* WHAT TO PRODUCE: All the entries need to be duplicated exactly, with the pictures omitted.

* RECORDS SUPPLIED:
++++

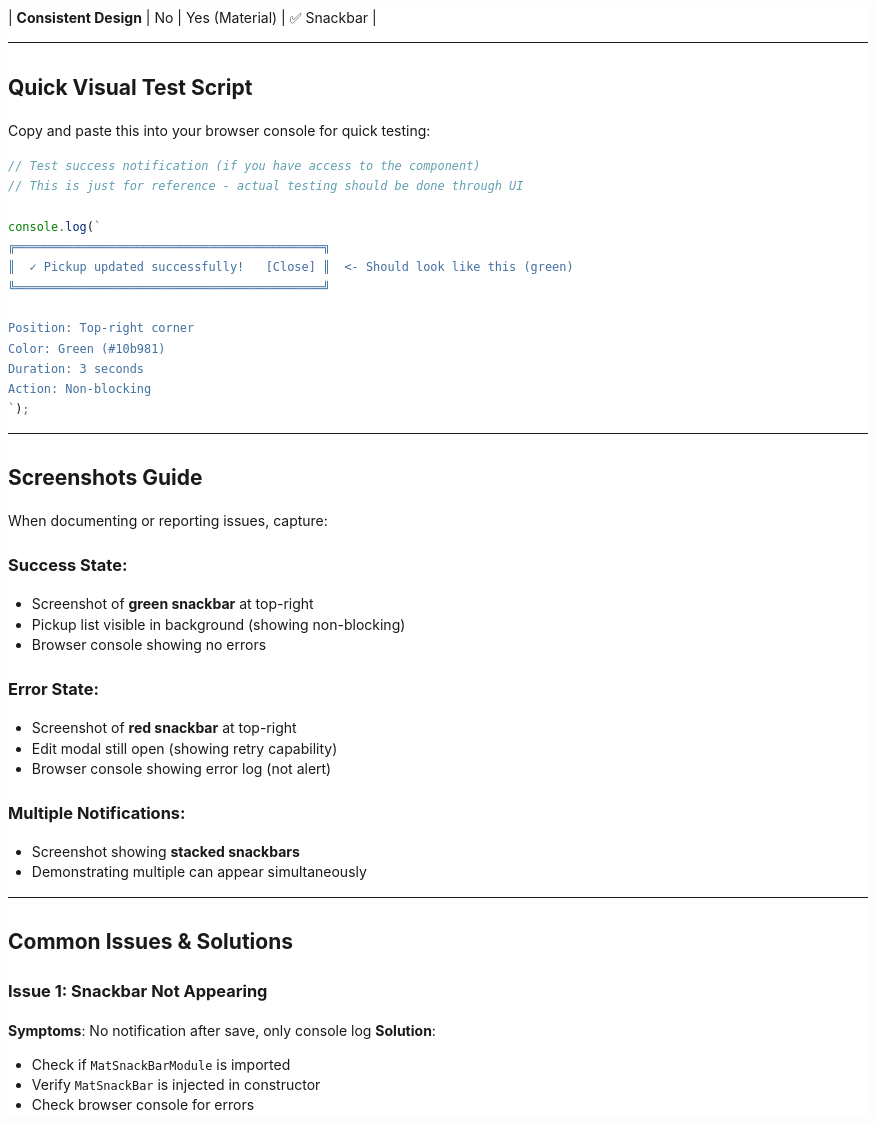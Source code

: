 | **Consistent Design** | No | Yes (Material) | ✅ Snackbar |

---

## Quick Visual Test Script

Copy and paste this into your browser console for quick testing:

```javascript
// Test success notification (if you have access to the component)
// This is just for reference - actual testing should be done through UI

console.log(`
╔═══════════════════════════════════════════╗
║  ✓ Pickup updated successfully!   [Close] ║  <- Should look like this (green)
╚═══════════════════════════════════════════╝

Position: Top-right corner
Color: Green (#10b981)
Duration: 3 seconds
Action: Non-blocking
`);
```

---

## Screenshots Guide

When documenting or reporting issues, capture:

### Success State:
- Screenshot of **green snackbar** at top-right
- Pickup list visible in background (showing non-blocking)
- Browser console showing no errors

### Error State:
- Screenshot of **red snackbar** at top-right
- Edit modal still open (showing retry capability)
- Browser console showing error log (not alert)

### Multiple Notifications:
- Screenshot showing **stacked snackbars**
- Demonstrating multiple can appear simultaneously

---

## Common Issues & Solutions

### Issue 1: Snackbar Not Appearing
**Symptoms**: No notification after save, only console log
**Solution**: 
- Check if `MatSnackBarModule` is imported
- Verify `MatSnackBar` is injected in constructor
- Check browser console for errors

++++

* ANSWER AREA:
Source code

: | **Consistent Design** | No | Yes (Material) | ✅ Snackbar |

---

## Quick Visual Test Script

Copy and paste this into your browser console for quick testing:

```javascript
// Test success notification (if you have access to the component)
// This is just for reference - actual testing should be done through UI

console.log(`
╔═══════════════════════════════════════════╗
║  ✓ Pickup updated successfully!   [Close] ║  <- Should look like this (green)
╚═══════════════════════════════════════════╝

Position: Top-right corner
Color: Green (#10b981)
Duration: 3 seconds
Action: Non-blocking
`);
```

---

## Screenshots Guide

When documenting or reporting issues, capture:

### Success State:
- Screenshot of **green snackbar** at top-right
- Pickup list visible in background (showing non-blocking)
- Browser console showing no errors

### Error State:
- Screenshot of **red snackbar** at top-right
- Edit modal still open (showing retry capability)
- Browser console showing error log (not alert)

### Multiple Notifications:
- Screenshot showing **stacked snackbars**
- Demonstrating multiple can appear simultaneously

---

## Common Issues & Solutions

### Issue 1: Snackbar Not Appearing
**Symptoms**: No notification after save, only console log
**Solution**: 
- Check if `MatSnackBarModule` is imported
- Verify `MatSnackBar` is injected in constructor
- Check browser console for errors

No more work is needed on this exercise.